## [Work instruction]
Below are the entries; give again exactly the lines from the one mentioning "This approach offers" through the one mentioning "A significant challenge", inclusive.

------ Input material

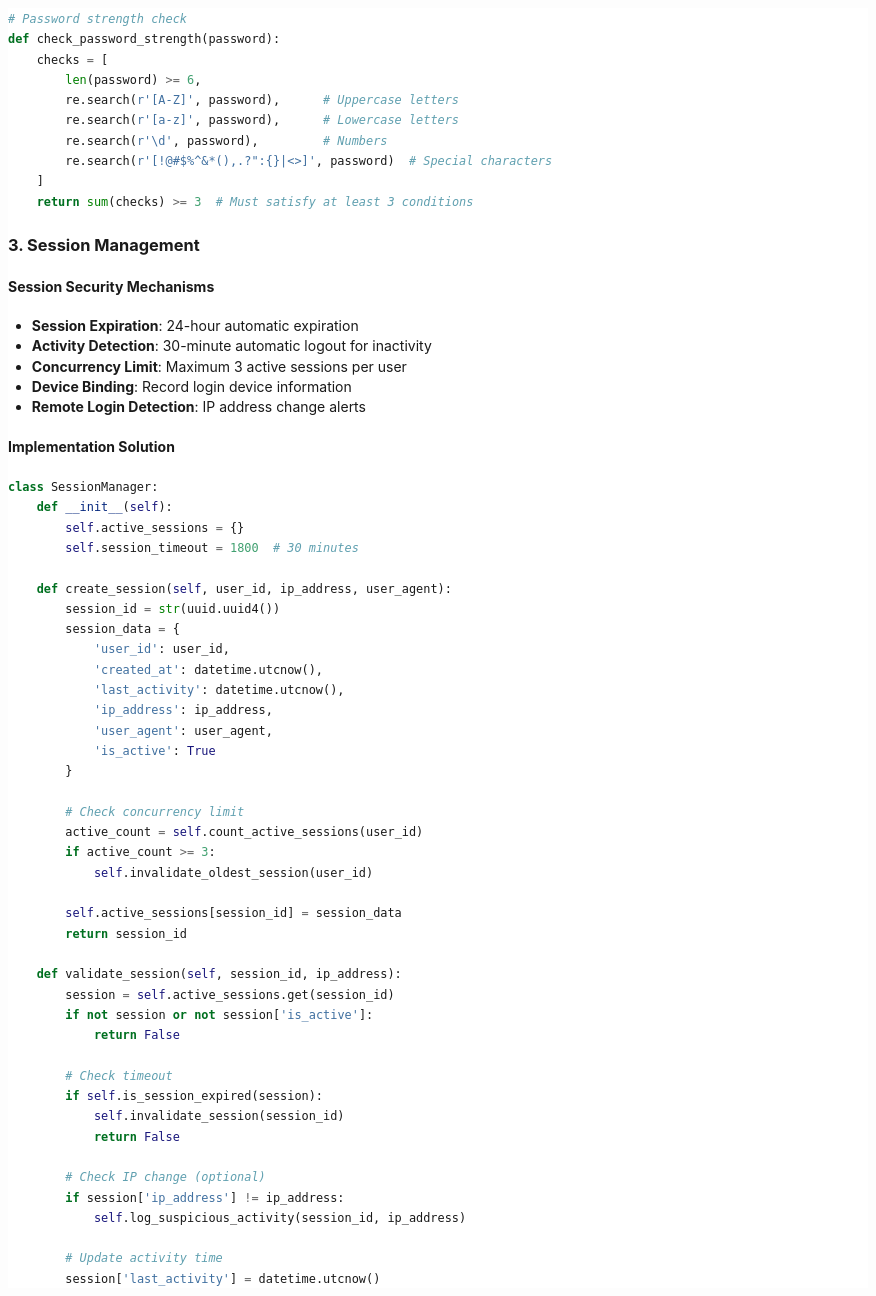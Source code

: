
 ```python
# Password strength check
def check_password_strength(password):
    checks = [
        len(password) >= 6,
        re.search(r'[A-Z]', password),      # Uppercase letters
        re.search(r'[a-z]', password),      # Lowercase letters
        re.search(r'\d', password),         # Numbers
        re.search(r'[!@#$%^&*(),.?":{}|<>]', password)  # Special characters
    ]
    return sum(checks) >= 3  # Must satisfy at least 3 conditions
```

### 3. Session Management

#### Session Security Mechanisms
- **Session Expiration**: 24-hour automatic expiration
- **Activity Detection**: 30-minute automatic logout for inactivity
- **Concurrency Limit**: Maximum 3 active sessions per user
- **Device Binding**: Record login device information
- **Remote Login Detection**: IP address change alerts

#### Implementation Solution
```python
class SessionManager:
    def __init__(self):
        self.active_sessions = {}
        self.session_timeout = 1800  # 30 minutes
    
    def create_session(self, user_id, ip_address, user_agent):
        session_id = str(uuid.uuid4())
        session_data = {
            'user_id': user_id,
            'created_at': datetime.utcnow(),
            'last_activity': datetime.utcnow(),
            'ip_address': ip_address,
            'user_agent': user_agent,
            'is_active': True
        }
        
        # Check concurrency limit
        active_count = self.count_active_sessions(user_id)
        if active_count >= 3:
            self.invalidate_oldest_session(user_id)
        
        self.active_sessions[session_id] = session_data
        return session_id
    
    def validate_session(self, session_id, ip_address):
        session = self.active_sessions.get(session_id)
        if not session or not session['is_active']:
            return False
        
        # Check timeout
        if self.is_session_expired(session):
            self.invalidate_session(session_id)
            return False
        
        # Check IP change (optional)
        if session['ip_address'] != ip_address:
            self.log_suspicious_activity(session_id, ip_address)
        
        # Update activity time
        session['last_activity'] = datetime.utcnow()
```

------------
------ Input material

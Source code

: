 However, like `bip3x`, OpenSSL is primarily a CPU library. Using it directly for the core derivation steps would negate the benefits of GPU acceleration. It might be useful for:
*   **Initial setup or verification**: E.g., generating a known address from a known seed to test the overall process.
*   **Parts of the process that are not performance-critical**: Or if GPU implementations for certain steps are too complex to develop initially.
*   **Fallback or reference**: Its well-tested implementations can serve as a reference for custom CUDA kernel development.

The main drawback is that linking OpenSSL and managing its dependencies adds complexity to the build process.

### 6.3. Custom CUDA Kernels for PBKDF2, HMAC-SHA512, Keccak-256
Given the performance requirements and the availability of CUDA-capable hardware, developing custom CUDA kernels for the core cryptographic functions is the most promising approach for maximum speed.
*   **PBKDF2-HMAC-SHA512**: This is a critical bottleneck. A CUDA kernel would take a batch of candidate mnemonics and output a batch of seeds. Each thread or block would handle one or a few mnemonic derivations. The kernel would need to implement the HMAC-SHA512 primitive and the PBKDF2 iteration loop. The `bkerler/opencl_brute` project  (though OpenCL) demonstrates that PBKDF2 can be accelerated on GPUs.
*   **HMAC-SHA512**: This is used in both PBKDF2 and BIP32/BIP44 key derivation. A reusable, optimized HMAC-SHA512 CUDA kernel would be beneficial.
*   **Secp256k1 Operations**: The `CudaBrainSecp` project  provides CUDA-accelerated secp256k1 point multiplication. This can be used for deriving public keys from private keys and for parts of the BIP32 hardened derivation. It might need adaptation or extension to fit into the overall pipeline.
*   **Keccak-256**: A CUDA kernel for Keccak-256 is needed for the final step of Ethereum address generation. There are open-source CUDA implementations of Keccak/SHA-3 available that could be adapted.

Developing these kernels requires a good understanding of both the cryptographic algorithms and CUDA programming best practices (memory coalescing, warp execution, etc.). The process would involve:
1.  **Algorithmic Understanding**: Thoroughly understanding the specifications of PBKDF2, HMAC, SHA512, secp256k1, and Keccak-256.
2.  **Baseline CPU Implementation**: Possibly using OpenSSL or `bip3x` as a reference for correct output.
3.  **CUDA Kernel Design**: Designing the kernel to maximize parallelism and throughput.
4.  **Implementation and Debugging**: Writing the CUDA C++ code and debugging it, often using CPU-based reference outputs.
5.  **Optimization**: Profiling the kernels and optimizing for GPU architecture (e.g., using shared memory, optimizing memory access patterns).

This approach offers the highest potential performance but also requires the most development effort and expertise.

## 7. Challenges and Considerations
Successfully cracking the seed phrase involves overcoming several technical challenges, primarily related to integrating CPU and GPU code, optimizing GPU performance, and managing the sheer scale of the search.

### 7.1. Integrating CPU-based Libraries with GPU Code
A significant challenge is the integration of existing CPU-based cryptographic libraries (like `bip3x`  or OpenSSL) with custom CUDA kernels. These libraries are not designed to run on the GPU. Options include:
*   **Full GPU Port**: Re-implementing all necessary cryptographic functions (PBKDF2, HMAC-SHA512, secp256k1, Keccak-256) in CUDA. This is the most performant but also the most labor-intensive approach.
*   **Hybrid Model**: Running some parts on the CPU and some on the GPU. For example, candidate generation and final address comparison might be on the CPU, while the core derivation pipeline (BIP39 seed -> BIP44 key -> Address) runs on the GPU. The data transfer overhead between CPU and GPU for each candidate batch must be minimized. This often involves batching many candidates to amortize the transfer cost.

------------

## [Exercise response]
This approach offers the highest potential performance but also requires the most development effort and expertise.

## 7. Challenges and Considerations
Successfully cracking the seed phrase involves overcoming several technical challenges, primarily related to integrating CPU and GPU code, optimizing GPU performance, and managing the sheer scale of the search.

### 7.1. Integrating CPU-based Libraries with GPU Code
A significant challenge is the integration of existing CPU-based cryptographic libraries (like `bip3x`  or OpenSSL) with custom CUDA kernels. These libraries are not designed to run on the GPU. Options include:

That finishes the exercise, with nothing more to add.